Advanced Observability Concepts
Advanced Observability Concepts
Monitoring your AKS cluster has never been easier. Services like Azure Managed Prometheus and Azure Managed Grafana provide a fully managed monitoring solution for your AKS cluster all while using industry standard cloud-native tools. You can always deploy the open-source Prometheus and Grafana to your AKS cluster, but with Azure Managed Prometheus and Azure Managed Grafana, you can save time and resources by letting Azure manage the infrastructure for you.

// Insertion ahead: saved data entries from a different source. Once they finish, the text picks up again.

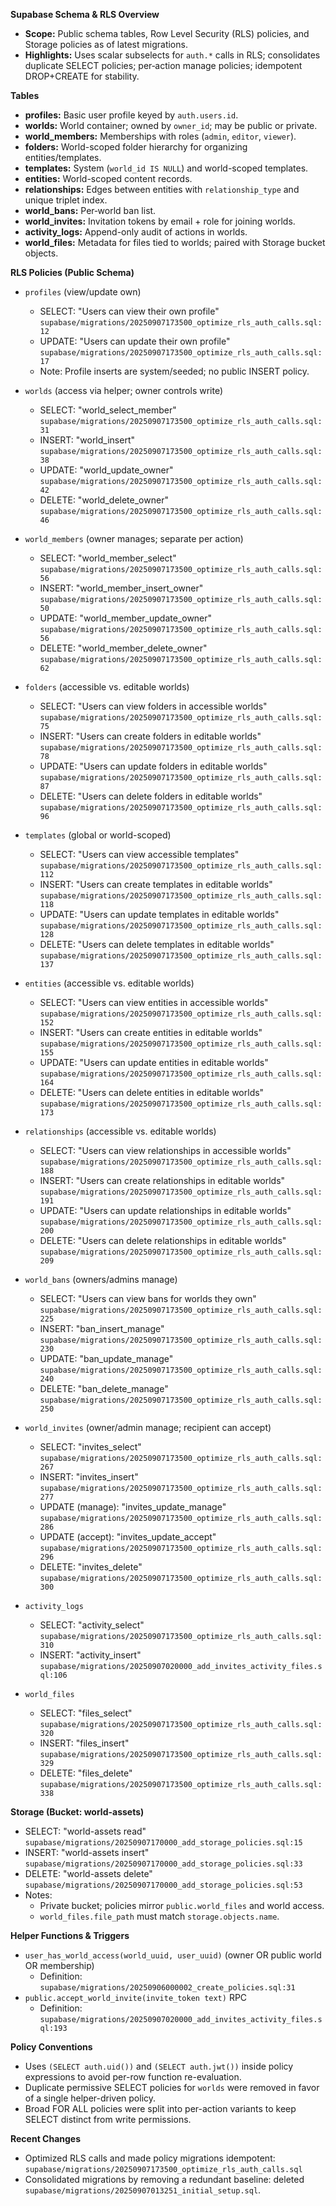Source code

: **Supabase Schema & RLS Overview**

- **Scope:** Public schema tables, Row Level Security (RLS) policies, and Storage policies as of latest migrations.
- **Highlights:** Uses scalar subselects for `auth.*` calls in RLS; consolidates duplicate SELECT policies; per‑action manage policies; idempotent DROP+CREATE for stability.

**Tables**
- **profiles:** Basic user profile keyed by `auth.users.id`.
- **worlds:** World container; owned by `owner_id`; may be public or private.
- **world_members:** Memberships with roles (`admin`, `editor`, `viewer`).
- **folders:** World-scoped folder hierarchy for organizing entities/templates.
- **templates:** System (`world_id IS NULL`) and world-scoped templates.
- **entities:** World-scoped content records.
- **relationships:** Edges between entities with `relationship_type` and unique triplet index.
- **world_bans:** Per‑world ban list.
- **world_invites:** Invitation tokens by email + role for joining worlds.
- **activity_logs:** Append-only audit of actions in worlds.
- **world_files:** Metadata for files tied to worlds; paired with Storage bucket objects.

**RLS Policies (Public Schema)**
- `profiles` (view/update own)
  - SELECT: "Users can view their own profile" `supabase/migrations/20250907173500_optimize_rls_auth_calls.sql:12`
  - UPDATE: "Users can update their own profile" `supabase/migrations/20250907173500_optimize_rls_auth_calls.sql:17`
  - Note: Profile inserts are system/seeded; no public INSERT policy.

- `worlds` (access via helper; owner controls write)
  - SELECT: "world_select_member" `supabase/migrations/20250907173500_optimize_rls_auth_calls.sql:31`
  - INSERT: "world_insert" `supabase/migrations/20250907173500_optimize_rls_auth_calls.sql:38`
  - UPDATE: "world_update_owner" `supabase/migrations/20250907173500_optimize_rls_auth_calls.sql:42`
  - DELETE: "world_delete_owner" `supabase/migrations/20250907173500_optimize_rls_auth_calls.sql:46`

- `world_members` (owner manages; separate per action)
  - SELECT: "world_member_select" `supabase/migrations/20250907173500_optimize_rls_auth_calls.sql:56`
  - INSERT: "world_member_insert_owner" `supabase/migrations/20250907173500_optimize_rls_auth_calls.sql:50`
  - UPDATE: "world_member_update_owner" `supabase/migrations/20250907173500_optimize_rls_auth_calls.sql:56`
  - DELETE: "world_member_delete_owner" `supabase/migrations/20250907173500_optimize_rls_auth_calls.sql:62`

- `folders` (accessible vs. editable worlds)
  - SELECT: "Users can view folders in accessible worlds" `supabase/migrations/20250907173500_optimize_rls_auth_calls.sql:75`
  - INSERT: "Users can create folders in editable worlds" `supabase/migrations/20250907173500_optimize_rls_auth_calls.sql:78`
  - UPDATE: "Users can update folders in editable worlds" `supabase/migrations/20250907173500_optimize_rls_auth_calls.sql:87`
  - DELETE: "Users can delete folders in editable worlds" `supabase/migrations/20250907173500_optimize_rls_auth_calls.sql:96`

- `templates` (global or world-scoped)
  - SELECT: "Users can view accessible templates" `supabase/migrations/20250907173500_optimize_rls_auth_calls.sql:112`
  - INSERT: "Users can create templates in editable worlds" `supabase/migrations/20250907173500_optimize_rls_auth_calls.sql:118`
  - UPDATE: "Users can update templates in editable worlds" `supabase/migrations/20250907173500_optimize_rls_auth_calls.sql:128`
  - DELETE: "Users can delete templates in editable worlds" `supabase/migrations/20250907173500_optimize_rls_auth_calls.sql:137`

- `entities` (accessible vs. editable worlds)
  - SELECT: "Users can view entities in accessible worlds" `supabase/migrations/20250907173500_optimize_rls_auth_calls.sql:152`
  - INSERT: "Users can create entities in editable worlds" `supabase/migrations/20250907173500_optimize_rls_auth_calls.sql:155`
  - UPDATE: "Users can update entities in editable worlds" `supabase/migrations/20250907173500_optimize_rls_auth_calls.sql:164`
  - DELETE: "Users can delete entities in editable worlds" `supabase/migrations/20250907173500_optimize_rls_auth_calls.sql:173`

- `relationships` (accessible vs. editable worlds)
  - SELECT: "Users can view relationships in accessible worlds" `supabase/migrations/20250907173500_optimize_rls_auth_calls.sql:188`
  - INSERT: "Users can create relationships in editable worlds" `supabase/migrations/20250907173500_optimize_rls_auth_calls.sql:191`
  - UPDATE: "Users can update relationships in editable worlds" `supabase/migrations/20250907173500_optimize_rls_auth_calls.sql:200`
  - DELETE: "Users can delete relationships in editable worlds" `supabase/migrations/20250907173500_optimize_rls_auth_calls.sql:209`

- `world_bans` (owners/admins manage)
  - SELECT: "Users can view bans for worlds they own" `supabase/migrations/20250907173500_optimize_rls_auth_calls.sql:225`
  - INSERT: "ban_insert_manage" `supabase/migrations/20250907173500_optimize_rls_auth_calls.sql:230`
  - UPDATE: "ban_update_manage" `supabase/migrations/20250907173500_optimize_rls_auth_calls.sql:240`
  - DELETE: "ban_delete_manage" `supabase/migrations/20250907173500_optimize_rls_auth_calls.sql:250`

- `world_invites` (owner/admin manage; recipient can accept)
  - SELECT: "invites_select" `supabase/migrations/20250907173500_optimize_rls_auth_calls.sql:267`
  - INSERT: "invites_insert" `supabase/migrations/20250907173500_optimize_rls_auth_calls.sql:277`
  - UPDATE (manage): "invites_update_manage" `supabase/migrations/20250907173500_optimize_rls_auth_calls.sql:286`
  - UPDATE (accept): "invites_update_accept" `supabase/migrations/20250907173500_optimize_rls_auth_calls.sql:296`
  - DELETE: "invites_delete" `supabase/migrations/20250907173500_optimize_rls_auth_calls.sql:300`

- `activity_logs`
  - SELECT: "activity_select" `supabase/migrations/20250907173500_optimize_rls_auth_calls.sql:310`
  - INSERT: "activity_insert" `supabase/migrations/20250907020000_add_invites_activity_files.sql:106`

- `world_files`
  - SELECT: "files_select" `supabase/migrations/20250907173500_optimize_rls_auth_calls.sql:320`
  - INSERT: "files_insert" `supabase/migrations/20250907173500_optimize_rls_auth_calls.sql:329`
  - DELETE: "files_delete" `supabase/migrations/20250907173500_optimize_rls_auth_calls.sql:338`

**Storage (Bucket: world-assets)**
- SELECT: "world-assets read" `supabase/migrations/20250907170000_add_storage_policies.sql:15`
- INSERT: "world-assets insert" `supabase/migrations/20250907170000_add_storage_policies.sql:33`
- DELETE: "world-assets delete" `supabase/migrations/20250907170000_add_storage_policies.sql:53`
- Notes:
  - Private bucket; policies mirror `public.world_files` and world access.
  - `world_files.file_path` must match `storage.objects.name`.

**Helper Functions & Triggers**
- `user_has_world_access(world_uuid, user_uuid)` (owner OR public world OR membership)
  - Definition: `supabase/migrations/20250906000002_create_policies.sql:31`
- `public.accept_world_invite(invite_token text)` RPC
  - Definition: `supabase/migrations/20250907020000_add_invites_activity_files.sql:193`

**Policy Conventions**
- Uses `(SELECT auth.uid())` and `(SELECT auth.jwt())` inside policy expressions to avoid per-row function re-evaluation.
- Duplicate permissive SELECT policies for `worlds` were removed in favor of a single helper-driven policy.
- Broad FOR ALL policies were split into per-action variants to keep SELECT distinct from write permissions.

**Recent Changes**
- Optimized RLS calls and made policy migrations idempotent: `supabase/migrations/20250907173500_optimize_rls_auth_calls.sql`
- Consolidated migrations by removing a redundant baseline: deleted `supabase/migrations/20250907013251_initial_setup.sql`.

The cluster should already be onboarded for monitoring; however, if you want to review the monitoring configuration, you can head over to the Insights under the Monitoring section in the Azure portal. From there, you can click on the Monitor Settings button and review/select the appropriate options. More information can be found here.
AKS control plane metrics
As you may know, Kubernetes control plane components are managed by Azure and there are metrics that Kubernetes administrators would like to monitor such as kube-apiserver, kube-scheduler, kube-controller-manager, and etcd. These are metrics that typically were not exposed to AKS users... until now. AKS now offers a preview feature that allows you to access these metrics and visualize them in Azure Managed Grafana. More on this preview feature can be found here. Before you set off to enable this, it is important to consider the pre-requisites and limitations of this feature while it is in preview.
To enable the feature simply run the following command to register the preview feature.
az feature register \
--namespace "Microsoft.ContainerService" \
--name "AzureMonitorMetricsControlPlanePreview"
Once the feature is registered, refresh resource provider.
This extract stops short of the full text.